**** Provided material ****

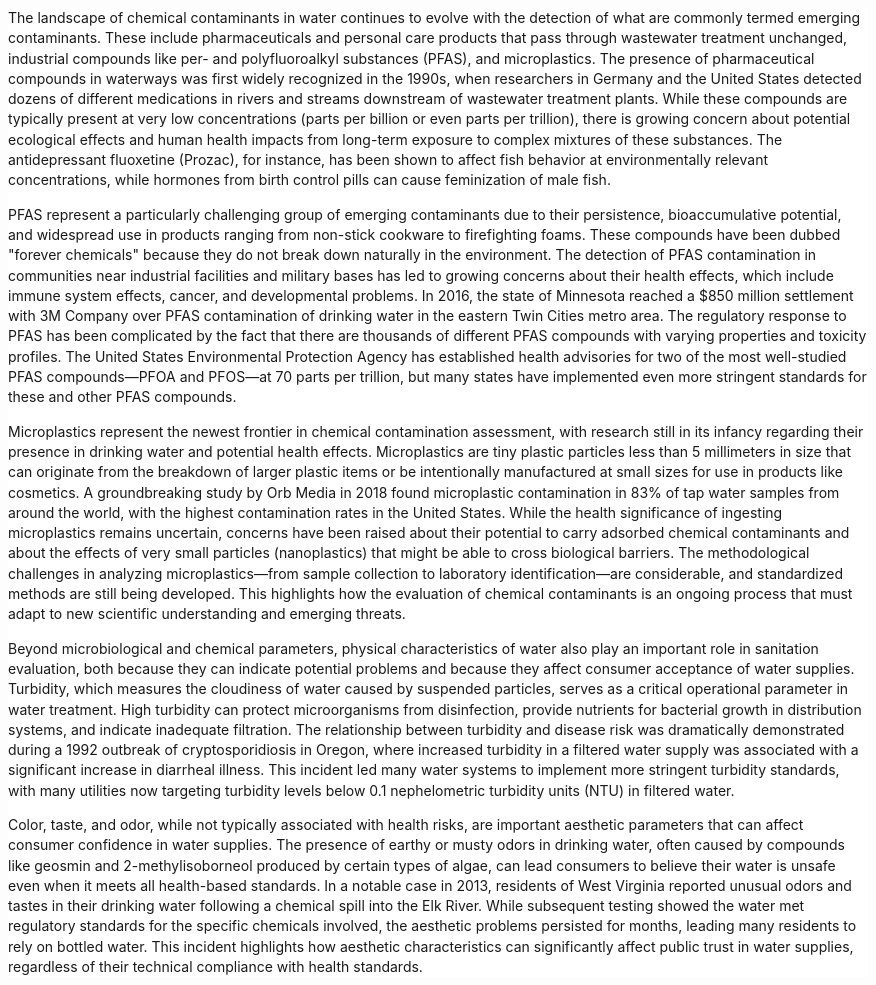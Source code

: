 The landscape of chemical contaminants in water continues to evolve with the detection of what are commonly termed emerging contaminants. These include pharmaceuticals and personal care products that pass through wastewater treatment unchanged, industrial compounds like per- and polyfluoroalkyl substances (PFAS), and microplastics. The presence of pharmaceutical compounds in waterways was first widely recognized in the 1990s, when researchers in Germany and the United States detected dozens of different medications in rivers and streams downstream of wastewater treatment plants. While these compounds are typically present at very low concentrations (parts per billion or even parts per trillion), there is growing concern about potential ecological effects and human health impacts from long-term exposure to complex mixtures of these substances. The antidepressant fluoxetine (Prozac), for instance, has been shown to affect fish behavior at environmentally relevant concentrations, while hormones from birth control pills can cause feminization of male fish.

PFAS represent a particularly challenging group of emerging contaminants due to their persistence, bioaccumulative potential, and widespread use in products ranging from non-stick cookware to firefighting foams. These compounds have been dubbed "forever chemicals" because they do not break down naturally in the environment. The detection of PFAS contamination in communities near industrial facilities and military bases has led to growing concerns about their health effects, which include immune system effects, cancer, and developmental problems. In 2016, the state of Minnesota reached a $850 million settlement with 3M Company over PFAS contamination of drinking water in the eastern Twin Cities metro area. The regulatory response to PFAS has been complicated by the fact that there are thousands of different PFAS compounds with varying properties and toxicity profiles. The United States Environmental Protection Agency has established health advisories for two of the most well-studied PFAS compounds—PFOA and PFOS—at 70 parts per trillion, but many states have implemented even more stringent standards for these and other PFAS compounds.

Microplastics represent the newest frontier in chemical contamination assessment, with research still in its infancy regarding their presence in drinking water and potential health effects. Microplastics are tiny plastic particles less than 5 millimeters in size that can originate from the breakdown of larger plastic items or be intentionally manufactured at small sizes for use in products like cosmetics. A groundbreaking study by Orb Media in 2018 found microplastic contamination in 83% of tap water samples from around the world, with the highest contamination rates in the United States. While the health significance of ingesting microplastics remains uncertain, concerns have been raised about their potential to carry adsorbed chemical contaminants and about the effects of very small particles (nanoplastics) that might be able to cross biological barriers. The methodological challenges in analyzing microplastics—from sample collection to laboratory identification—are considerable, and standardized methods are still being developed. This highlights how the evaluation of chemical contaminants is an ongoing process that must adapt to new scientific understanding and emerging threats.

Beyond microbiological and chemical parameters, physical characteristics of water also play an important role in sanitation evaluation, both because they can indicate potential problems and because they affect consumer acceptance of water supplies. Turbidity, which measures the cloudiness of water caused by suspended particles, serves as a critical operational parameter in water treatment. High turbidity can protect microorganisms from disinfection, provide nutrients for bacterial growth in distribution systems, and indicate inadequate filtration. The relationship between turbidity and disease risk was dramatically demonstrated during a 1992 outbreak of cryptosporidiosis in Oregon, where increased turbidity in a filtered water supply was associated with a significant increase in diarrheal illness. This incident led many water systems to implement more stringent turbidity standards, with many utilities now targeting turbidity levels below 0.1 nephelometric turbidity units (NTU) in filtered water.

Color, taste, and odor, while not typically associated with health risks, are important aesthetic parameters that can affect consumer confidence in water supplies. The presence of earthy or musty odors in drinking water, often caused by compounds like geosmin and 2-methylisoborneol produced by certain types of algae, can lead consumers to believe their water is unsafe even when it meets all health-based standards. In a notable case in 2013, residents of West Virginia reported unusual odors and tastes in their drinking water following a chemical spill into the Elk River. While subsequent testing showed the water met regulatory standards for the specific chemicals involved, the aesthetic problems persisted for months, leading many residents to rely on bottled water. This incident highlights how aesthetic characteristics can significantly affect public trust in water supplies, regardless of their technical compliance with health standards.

****

- [To do]:
Could you reproduce every record above exactly, leaving out any pictures?

- [Answer for the task]:
Source code

: The landscape of chemical contaminants in water continues to evolve with the detection of what are commonly termed emerging contaminants. These include pharmaceuticals and personal care products that pass through wastewater treatment unchanged, industrial compounds like per- and polyfluoroalkyl substances (PFAS), and microplastics. The presence of pharmaceutical compounds in waterways was first widely recognized in the 1990s, when researchers in Germany and the United States detected dozens of different medications in rivers and streams downstream of wastewater treatment plants. While these compounds are typically present at very low concentrations (parts per billion or even parts per trillion), there is growing concern about potential ecological effects and human health impacts from long-term exposure to complex mixtures of these substances. The antidepressant fluoxetine (Prozac), for instance, has been shown to affect fish behavior at environmentally relevant concentrations, while hormones from birth control pills can cause feminization of male fish.

PFAS represent a particularly challenging group of emerging contaminants due to their persistence, bioaccumulative potential, and widespread use in products ranging from non-stick cookware to firefighting foams. These compounds have been dubbed "forever chemicals" because they do not break down naturally in the environment. The detection of PFAS contamination in communities near industrial facilities and military bases has led to growing concerns about their health effects, which include immune system effects, cancer, and developmental problems. In 2016, the state of Minnesota reached a $850 million settlement with 3M Company over PFAS contamination of drinking water in the eastern Twin Cities metro area. The regulatory response to PFAS has been complicated by the fact that there are thousands of different PFAS compounds with varying properties and toxicity profiles. The United States Environmental Protection Agency has established health advisories for two of the most well-studied PFAS compounds—PFOA and PFOS—at 70 parts per trillion, but many states have implemented even more stringent standards for these and other PFAS compounds.

Microplastics represent the newest frontier in chemical contamination assessment, with research still in its infancy regarding their presence in drinking water and potential health effects. Microplastics are tiny plastic particles less than 5 millimeters in size that can originate from the breakdown of larger plastic items or be intentionally manufactured at small sizes for use in products like cosmetics. A groundbreaking study by Orb Media in 2018 found microplastic contamination in 83% of tap water samples from around the world, with the highest contamination rates in the United States. While the health significance of ingesting microplastics remains uncertain, concerns have been raised about their potential to carry adsorbed chemical contaminants and about the effects of very small particles (nanoplastics) that might be able to cross biological barriers. The methodological challenges in analyzing microplastics—from sample collection to laboratory identification—are considerable, and standardized methods are still being developed. This highlights how the evaluation of chemical contaminants is an ongoing process that must adapt to new scientific understanding and emerging threats.

Beyond microbiological and chemical parameters, physical characteristics of water also play an important role in sanitation evaluation, both because they can indicate potential problems and because they affect consumer acceptance of water supplies. Turbidity, which measures the cloudiness of water caused by suspended particles, serves as a critical operational parameter in water treatment. High turbidity can protect microorganisms from disinfection, provide nutrients for bacterial growth in distribution systems, and indicate inadequate filtration. The relationship between turbidity and disease risk was dramatically demonstrated during a 1992 outbreak of cryptosporidiosis in Oregon, where increased turbidity in a filtered water supply was associated with a significant increase in diarrheal illness. This incident led many water systems to implement more stringent turbidity standards, with many utilities now targeting turbidity levels below 0.1 nephelometric turbidity units (NTU) in filtered water.

Color, taste, and odor, while not typically associated with health risks, are important aesthetic parameters that can affect consumer confidence in water supplies. The presence of earthy or musty odors in drinking water, often caused by compounds like geosmin and 2-methylisoborneol produced by certain types of algae, can lead consumers to believe their water is unsafe even when it meets all health-based standards. In a notable case in 2013, residents of West Virginia reported unusual odors and tastes in their drinking water following a chemical spill into the Elk River. While subsequent testing showed the water met regulatory standards for the specific chemicals involved, the aesthetic problems persisted for months, leading many residents to rely on bottled water. This incident highlights how aesthetic characteristics can significantly affect public trust in water supplies, regardless of their technical compliance with health standards.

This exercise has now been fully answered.